Sadece orada bulunanları değil, bütün dünya kamuoyunu sarsan bu jestin etkisini Varşova direnişine katılan birinin sözleri özetliyordu: “Willy Brandt’ın Varşova Gettosu Anıtı’ndaki diz çöküşünü gördüm. O anda şunu hissettim: Artık içimde nefret yok! O diz çöktü ve halkını yükseltti.” Willy Brandt’tan sonra ülkeler ve devlet başkanları geçmişleriyle yüzleşmeye ve teker teker geçmişte yaptıkları yüzünden mağdur ettiklerinden özür dilemeye başladılar. Evet, Batı’nın bir de bu yüzü var…
Ben mütevazı bir hatırlatma yapmak istiyorum.
Bu günün siyasi konjonktüründe siyaset, kendi bildiği usullerle kendine yol açıyor.
Onun sözleri geçici, uçucu…
Aydınlar ise sözlerinin yüklerini hep taşırlar. Onları aydın yapan sözlerinin altındaki imzalarının güvenilirliğidir. Nesnel bilgiyi, çıkarsız vicdanı temsil ettikleri kabul edilir.
Tarih ilerleyecek ve 1915’de neler olduğunu bugün bilenlerden çok daha fazla sayıda insan ve giderek bütün toplum öğrenecek. Bu acı tarihin adı eksiksiz, hak ettiği çıplaklıkta konulacak.

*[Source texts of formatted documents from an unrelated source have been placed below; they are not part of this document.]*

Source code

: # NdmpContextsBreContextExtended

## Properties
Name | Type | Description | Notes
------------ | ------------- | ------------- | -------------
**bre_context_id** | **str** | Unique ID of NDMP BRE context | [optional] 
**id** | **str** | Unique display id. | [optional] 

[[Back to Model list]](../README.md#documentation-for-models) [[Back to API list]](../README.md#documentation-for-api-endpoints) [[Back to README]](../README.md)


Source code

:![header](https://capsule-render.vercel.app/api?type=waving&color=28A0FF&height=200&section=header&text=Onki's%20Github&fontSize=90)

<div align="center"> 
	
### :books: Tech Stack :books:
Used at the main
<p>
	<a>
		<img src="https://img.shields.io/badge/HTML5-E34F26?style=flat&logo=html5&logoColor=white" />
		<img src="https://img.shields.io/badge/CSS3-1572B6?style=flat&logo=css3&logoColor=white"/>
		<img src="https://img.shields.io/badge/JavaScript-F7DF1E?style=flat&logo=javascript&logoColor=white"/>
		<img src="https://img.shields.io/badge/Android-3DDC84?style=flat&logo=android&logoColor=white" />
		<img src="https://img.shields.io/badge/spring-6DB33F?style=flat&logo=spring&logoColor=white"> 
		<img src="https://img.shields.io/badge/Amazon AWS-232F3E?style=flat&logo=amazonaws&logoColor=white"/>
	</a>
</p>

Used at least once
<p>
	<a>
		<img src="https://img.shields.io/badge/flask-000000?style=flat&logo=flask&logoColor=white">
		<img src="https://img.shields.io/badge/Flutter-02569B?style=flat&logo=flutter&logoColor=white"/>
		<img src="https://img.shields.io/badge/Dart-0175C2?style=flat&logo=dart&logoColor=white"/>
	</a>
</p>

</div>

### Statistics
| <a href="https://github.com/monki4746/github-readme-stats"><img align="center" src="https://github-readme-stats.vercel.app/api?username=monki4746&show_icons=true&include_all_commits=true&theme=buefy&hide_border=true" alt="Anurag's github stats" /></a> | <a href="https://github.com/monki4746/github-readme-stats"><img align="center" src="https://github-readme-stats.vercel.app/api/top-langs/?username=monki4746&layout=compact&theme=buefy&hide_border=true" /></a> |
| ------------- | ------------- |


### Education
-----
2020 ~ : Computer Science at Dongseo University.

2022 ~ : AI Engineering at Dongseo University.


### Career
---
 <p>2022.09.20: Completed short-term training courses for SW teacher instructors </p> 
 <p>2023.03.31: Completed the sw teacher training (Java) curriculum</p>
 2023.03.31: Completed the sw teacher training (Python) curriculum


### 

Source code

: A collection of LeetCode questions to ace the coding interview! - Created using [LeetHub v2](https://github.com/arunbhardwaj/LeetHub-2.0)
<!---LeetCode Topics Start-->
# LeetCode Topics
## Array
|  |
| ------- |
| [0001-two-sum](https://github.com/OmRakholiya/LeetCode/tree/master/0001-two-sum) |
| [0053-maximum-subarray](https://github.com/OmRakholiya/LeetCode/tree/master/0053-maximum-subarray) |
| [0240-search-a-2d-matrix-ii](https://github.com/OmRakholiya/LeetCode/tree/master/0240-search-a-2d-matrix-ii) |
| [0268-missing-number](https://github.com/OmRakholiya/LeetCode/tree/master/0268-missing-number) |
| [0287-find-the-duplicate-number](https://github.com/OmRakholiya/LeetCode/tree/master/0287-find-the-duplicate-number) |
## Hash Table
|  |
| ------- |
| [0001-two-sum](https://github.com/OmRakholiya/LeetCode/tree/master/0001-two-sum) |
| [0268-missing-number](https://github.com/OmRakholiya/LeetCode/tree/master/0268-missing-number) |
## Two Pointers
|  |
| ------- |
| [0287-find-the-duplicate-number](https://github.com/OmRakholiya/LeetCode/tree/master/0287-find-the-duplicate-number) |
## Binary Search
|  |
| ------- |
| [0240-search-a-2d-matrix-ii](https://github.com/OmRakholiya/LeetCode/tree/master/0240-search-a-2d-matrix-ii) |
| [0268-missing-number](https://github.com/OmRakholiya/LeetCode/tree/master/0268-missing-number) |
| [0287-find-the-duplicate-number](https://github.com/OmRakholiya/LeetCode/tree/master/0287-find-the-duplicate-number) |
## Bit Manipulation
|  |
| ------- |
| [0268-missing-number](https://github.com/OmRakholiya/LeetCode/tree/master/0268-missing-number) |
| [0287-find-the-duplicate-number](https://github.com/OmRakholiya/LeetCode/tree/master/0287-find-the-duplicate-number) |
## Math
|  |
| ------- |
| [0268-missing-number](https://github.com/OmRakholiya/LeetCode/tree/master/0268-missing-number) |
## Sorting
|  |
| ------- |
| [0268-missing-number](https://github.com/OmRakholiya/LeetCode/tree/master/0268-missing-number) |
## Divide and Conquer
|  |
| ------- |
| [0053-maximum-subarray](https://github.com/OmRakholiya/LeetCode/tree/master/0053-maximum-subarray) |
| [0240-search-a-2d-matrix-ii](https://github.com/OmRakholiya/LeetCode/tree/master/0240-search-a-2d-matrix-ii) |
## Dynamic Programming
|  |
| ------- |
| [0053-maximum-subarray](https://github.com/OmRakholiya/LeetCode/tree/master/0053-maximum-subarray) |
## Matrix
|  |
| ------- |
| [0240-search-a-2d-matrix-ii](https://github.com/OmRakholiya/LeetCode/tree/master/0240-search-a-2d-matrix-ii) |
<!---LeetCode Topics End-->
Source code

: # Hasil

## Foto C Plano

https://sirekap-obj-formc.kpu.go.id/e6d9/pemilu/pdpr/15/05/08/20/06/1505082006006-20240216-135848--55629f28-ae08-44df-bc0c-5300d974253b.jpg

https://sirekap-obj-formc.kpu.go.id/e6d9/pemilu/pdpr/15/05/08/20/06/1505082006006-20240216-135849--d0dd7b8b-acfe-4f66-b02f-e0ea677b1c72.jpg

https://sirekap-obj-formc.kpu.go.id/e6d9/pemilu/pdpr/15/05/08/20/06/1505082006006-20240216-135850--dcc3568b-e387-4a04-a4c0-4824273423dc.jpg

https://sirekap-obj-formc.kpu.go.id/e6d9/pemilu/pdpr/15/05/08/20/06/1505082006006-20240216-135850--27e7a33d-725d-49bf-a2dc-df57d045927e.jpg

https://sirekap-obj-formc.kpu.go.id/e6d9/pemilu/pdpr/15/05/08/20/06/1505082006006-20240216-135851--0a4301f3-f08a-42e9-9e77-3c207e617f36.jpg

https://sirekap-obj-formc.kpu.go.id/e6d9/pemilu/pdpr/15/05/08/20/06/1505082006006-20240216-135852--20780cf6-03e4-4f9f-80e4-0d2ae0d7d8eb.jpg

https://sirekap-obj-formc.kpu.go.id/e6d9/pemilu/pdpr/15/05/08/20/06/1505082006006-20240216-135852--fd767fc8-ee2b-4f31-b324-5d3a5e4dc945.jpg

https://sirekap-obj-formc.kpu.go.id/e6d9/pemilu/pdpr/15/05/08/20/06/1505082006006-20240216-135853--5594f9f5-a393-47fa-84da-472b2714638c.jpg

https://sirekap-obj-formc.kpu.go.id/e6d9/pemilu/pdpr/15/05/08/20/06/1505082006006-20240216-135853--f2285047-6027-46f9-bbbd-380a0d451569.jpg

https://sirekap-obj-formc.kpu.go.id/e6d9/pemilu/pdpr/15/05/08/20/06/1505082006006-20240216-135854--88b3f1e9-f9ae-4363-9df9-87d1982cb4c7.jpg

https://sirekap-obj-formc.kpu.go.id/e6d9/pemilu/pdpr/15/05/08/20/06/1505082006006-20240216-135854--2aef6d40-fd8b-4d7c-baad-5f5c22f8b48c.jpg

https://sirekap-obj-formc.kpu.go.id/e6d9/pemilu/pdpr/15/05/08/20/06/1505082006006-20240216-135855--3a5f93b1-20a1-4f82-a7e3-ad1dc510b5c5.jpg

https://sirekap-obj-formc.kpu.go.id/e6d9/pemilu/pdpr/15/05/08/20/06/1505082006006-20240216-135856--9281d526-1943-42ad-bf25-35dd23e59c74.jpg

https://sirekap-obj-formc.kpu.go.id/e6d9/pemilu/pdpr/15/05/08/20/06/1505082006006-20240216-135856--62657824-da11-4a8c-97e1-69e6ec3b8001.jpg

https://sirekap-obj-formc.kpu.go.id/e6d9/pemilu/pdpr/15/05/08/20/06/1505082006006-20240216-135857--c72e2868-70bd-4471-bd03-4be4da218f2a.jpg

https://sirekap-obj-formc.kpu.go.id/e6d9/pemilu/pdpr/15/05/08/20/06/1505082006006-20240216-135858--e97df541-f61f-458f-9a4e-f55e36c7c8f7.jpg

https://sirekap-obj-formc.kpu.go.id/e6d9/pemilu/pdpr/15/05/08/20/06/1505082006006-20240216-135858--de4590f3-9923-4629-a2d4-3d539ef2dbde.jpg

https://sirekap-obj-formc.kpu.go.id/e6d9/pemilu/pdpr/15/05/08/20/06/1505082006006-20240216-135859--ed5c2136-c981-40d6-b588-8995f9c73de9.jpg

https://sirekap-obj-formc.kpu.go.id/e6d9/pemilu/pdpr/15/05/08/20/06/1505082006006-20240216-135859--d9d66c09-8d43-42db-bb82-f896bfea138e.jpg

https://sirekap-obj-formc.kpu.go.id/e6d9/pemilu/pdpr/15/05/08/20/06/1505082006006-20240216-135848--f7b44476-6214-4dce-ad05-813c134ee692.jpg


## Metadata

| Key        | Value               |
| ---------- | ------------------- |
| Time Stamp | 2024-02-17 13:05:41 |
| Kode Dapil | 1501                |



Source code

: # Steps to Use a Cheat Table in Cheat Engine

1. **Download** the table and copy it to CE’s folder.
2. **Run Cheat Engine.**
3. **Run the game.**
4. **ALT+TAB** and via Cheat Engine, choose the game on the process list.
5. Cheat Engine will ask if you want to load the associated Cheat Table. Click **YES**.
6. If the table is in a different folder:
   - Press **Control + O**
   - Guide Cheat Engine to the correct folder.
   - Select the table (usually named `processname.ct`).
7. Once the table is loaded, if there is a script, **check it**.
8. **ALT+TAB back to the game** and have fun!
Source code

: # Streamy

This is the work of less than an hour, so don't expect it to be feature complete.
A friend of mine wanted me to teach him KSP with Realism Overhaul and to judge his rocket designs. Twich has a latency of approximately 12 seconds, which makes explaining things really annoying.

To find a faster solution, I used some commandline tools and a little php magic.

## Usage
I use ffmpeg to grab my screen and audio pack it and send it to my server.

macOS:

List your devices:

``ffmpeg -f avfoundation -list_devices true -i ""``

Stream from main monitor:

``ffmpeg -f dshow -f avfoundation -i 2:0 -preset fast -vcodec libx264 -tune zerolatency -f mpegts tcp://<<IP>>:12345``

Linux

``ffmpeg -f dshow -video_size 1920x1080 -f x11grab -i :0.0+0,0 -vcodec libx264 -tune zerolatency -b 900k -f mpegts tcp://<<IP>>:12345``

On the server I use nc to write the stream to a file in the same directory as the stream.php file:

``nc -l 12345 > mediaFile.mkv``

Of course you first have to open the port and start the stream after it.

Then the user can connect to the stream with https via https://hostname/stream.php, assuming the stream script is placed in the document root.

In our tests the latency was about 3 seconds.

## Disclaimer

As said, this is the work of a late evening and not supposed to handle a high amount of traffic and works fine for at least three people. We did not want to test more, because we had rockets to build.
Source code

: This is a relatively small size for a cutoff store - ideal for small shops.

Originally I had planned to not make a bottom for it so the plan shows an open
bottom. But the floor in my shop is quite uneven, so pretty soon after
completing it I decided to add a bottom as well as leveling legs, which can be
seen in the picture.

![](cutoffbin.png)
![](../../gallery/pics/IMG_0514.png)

Bizleri yöneten siyasetçiler de adımıza diz çökerek hepimizi insanlık vicdanında yükseltecekler.
Aydın için, o gün utanmamasından; siyasetin rüzgârına yenilmediğini, zamanında gereken cesareti gösterdiğini kendisine söyleyebilmesinden daha büyük bir onur olduğunu zannetmiyorum.